AArch64 is a very clean ISA. From an architectural point of view, I wouldn't be upset if AArch64 eroded away x86-64.
Of course, I don't want to sacrifice competition. It'd be awesome to see Intel and ARM competing in features, performance, power, and price on a simple target for compilers and programmers.
(Yes, I know as a practical matter x86-64 will never go away; it's simply that I like the direction the market is going.)
XPoint is not an Intel-only technology anyway. At the very least Micron will be selling it, too (as QuantX memory), so AMD or others could buy that, if needed. Micron also tends to price things significantly cheaper than Intel does, so that ought to help as well.
I would love see more attack from ARM toward Intel in different sector. I would love to see ARM SoC for desktop users.
Intel is kinda company which is used to ripping off people without serious competitor.I really like the idea of competition in CompArch area.
Lets be honest, before smartphone raise, Intel was socking people's blood and in most area, they didn't have any serious competitor.

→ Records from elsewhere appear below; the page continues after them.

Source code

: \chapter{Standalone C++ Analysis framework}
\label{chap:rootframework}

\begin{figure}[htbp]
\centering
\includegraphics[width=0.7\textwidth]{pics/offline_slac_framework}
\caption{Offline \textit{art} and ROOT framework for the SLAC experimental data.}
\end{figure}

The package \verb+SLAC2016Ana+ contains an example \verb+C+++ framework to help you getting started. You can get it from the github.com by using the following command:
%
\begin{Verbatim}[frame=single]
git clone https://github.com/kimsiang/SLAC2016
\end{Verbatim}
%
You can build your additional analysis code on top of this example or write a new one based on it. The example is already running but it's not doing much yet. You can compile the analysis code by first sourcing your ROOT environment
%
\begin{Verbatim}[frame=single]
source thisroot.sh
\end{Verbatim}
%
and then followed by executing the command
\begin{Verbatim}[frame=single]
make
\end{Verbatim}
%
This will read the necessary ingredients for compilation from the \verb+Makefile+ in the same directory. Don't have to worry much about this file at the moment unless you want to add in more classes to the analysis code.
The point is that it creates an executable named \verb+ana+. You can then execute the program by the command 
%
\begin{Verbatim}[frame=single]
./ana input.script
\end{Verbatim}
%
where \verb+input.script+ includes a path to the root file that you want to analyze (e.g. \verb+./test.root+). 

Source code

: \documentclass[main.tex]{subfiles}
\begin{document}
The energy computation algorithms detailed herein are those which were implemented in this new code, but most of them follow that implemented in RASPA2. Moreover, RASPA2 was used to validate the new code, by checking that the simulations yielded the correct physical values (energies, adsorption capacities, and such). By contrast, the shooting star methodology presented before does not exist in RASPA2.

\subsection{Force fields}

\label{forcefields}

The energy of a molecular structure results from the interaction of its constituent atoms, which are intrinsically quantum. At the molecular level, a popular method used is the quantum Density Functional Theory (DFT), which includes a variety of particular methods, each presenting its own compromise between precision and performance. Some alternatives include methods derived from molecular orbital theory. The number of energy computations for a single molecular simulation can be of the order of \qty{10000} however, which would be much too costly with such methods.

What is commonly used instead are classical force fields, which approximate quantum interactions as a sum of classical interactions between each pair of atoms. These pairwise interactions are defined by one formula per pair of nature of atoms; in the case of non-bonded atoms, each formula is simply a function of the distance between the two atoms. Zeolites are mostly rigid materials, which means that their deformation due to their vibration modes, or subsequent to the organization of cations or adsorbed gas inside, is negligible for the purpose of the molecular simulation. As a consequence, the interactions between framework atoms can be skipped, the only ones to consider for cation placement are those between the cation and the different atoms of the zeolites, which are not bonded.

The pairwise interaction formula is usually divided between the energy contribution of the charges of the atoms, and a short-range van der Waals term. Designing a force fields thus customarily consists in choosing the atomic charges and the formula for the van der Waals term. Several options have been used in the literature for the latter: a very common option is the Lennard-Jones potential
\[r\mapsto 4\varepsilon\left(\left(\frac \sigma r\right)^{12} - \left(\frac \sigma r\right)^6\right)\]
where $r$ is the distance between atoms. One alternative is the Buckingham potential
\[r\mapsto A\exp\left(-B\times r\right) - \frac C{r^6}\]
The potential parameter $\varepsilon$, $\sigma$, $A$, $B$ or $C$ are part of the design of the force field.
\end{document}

I know ARM was selling small chips, but AFAIK (I might be wrong) those market is not even close to servers,desktops, etc market's which Intel was king for long time.
Looking at the article, I'm not sure 2048-bit lines are quite needed (not to say that that wouldn't be interesting), from (http://www.theregister.co.uk/2016/08/22/armv8_scalable_vecto...): "And once a program has been built for SVE, it will run comfortably on any SVE-capable processor without recompilation, whether the CPU has support for 512, 1,024 or the full 2,048 bits. The SVE unit can automatically break a 2,048-bit vector into, say, four 512-bit vectors if its silicon implementation doesn't support the full length." This paragraph from The Register implies that you could have smaller chunks or larger depending on the silicon implementation. If you look at a 64-byte cache line (what most architectures have today, power & itanium are notable exceptions) that would mean 512-bits per line (assuming you can use the whole line, i.e. packed). For 2048-bit that means 4 cache lines worth of data could potentially be operated on at once.
Also, remember that we're all DDR burst length limited. Unless you change the DDR model, most are 8 bytes x N-length so you'll only get 64-bytes unless you can get the standard changed. If you think about re-use of cache lines though, for most apps part of the data will be in cache and part of it will not be. so likely 64-byte lines will still work well for most applications, it'll be interesting to see what ARM and their partners do going forward. Intel it seems has gone the HMC route, wonder how many others will follow the same route.
Don't know how "profitable" the HPC market at least nation-state level supercomputing is, at least directly. But the indirect gains from it, prestige, contacts, and technology transfer during the codevelopment process are likely to be quite huge.
If AMD actually hits Intel where it hurts with Zen and we don't get a Bulldozen at the end like we got with well Bulldozer; Intel might be up for a rough ride, especially if it's 3D Memory technology which seems to be now the "next big thing" at least as far as Intel's development goes doesn't pans out that well.